[Dataset content]

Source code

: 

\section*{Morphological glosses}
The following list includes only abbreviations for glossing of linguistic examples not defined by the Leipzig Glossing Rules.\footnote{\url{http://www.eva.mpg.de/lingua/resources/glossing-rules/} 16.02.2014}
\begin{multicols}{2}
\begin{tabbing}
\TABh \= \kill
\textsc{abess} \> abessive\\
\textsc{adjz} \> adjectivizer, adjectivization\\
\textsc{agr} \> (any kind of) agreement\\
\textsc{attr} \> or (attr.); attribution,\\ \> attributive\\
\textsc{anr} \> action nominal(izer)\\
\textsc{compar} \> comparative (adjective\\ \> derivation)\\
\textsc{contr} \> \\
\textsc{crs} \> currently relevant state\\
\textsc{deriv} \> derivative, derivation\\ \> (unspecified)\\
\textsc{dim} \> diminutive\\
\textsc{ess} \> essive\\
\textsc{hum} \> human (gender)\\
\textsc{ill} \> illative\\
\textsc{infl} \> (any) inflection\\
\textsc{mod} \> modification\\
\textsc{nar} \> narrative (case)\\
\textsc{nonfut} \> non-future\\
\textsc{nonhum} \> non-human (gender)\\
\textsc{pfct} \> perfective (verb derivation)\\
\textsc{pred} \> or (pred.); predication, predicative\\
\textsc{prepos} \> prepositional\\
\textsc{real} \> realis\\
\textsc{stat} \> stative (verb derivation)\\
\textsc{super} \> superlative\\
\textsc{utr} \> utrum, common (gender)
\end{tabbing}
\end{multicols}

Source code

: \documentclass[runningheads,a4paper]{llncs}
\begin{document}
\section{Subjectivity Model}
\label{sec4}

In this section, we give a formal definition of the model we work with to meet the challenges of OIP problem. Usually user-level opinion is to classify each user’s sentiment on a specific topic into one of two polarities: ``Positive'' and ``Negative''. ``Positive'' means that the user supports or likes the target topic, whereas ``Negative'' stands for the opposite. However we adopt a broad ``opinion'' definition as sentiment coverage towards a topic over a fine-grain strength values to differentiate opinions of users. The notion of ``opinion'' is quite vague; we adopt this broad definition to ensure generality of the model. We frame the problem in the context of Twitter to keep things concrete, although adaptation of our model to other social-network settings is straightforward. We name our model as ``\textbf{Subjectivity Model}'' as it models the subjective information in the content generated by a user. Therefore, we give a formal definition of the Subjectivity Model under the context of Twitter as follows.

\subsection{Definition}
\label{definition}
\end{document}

[/Dataset content]

» Problem: The answer must be every line from the records above that contains "human".

» Task response:
\textsc{hum} \> human (gender)\\
\textsc{nonhum} \> non-human (gender)\\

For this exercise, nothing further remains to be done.